**Task goal**
Among the entries that follow, find every line with the word "latitude" and copy it.

Recorded data:

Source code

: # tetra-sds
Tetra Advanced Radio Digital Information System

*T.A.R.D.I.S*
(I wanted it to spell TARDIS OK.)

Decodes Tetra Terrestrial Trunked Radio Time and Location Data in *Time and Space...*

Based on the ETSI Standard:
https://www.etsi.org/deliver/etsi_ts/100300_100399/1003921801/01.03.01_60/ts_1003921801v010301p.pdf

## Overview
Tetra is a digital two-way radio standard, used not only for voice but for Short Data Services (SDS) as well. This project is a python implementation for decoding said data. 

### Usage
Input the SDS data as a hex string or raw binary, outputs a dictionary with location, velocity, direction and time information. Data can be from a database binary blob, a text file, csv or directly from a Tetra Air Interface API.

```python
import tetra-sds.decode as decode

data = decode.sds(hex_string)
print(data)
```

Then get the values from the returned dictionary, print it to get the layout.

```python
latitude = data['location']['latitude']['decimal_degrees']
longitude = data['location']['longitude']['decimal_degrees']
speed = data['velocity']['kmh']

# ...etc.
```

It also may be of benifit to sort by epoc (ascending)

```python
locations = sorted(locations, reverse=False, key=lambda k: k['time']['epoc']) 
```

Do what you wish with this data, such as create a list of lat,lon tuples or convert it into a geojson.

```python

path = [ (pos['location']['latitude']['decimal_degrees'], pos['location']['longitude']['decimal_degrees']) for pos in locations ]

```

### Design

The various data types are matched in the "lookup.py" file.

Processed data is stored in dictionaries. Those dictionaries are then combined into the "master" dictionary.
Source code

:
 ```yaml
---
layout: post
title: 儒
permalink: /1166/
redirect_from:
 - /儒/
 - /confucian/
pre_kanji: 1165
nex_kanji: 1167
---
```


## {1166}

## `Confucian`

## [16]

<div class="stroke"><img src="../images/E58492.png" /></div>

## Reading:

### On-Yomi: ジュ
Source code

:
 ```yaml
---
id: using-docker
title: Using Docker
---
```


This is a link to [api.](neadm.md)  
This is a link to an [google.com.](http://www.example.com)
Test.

==

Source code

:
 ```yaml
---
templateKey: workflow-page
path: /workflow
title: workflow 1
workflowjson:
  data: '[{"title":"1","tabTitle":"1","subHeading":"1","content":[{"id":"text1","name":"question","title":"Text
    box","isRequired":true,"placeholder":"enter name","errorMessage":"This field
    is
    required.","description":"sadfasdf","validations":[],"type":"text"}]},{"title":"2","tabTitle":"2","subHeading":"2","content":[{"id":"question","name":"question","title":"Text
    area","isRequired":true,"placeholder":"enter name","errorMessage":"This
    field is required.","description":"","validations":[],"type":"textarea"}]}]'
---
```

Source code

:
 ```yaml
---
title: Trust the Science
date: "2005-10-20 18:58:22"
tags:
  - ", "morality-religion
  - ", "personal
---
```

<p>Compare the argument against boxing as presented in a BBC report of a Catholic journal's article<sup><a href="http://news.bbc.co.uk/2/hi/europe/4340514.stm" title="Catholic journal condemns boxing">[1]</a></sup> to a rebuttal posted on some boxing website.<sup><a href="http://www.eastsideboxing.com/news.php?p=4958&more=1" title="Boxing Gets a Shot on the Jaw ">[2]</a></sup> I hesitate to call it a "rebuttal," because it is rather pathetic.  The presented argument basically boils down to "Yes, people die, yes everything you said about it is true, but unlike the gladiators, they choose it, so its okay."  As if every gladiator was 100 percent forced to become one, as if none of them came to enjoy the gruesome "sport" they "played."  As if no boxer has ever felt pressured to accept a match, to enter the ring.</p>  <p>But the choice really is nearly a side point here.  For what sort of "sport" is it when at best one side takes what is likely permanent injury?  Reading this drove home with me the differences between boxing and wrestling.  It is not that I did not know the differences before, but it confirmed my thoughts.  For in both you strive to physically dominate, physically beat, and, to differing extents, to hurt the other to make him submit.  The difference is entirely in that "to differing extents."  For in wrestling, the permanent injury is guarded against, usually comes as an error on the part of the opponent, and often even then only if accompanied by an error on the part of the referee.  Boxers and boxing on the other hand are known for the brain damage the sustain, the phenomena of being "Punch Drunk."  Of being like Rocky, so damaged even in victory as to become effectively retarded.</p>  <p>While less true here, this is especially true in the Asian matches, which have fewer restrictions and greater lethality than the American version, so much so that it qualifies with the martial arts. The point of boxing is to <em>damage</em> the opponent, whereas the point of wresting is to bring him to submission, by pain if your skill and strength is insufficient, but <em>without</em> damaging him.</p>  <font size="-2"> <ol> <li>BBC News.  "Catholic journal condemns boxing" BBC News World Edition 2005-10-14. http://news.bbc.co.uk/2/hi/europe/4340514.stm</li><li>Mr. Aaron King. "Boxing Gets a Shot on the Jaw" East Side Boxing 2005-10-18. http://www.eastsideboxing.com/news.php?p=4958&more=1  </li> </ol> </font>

**Solution for this problem**
latitude = data['location']['latitude']['decimal_degrees']
path = [ (pos['location']['latitude']['decimal_degrees'], pos['location']['longitude']['decimal_degrees']) for pos in locations ]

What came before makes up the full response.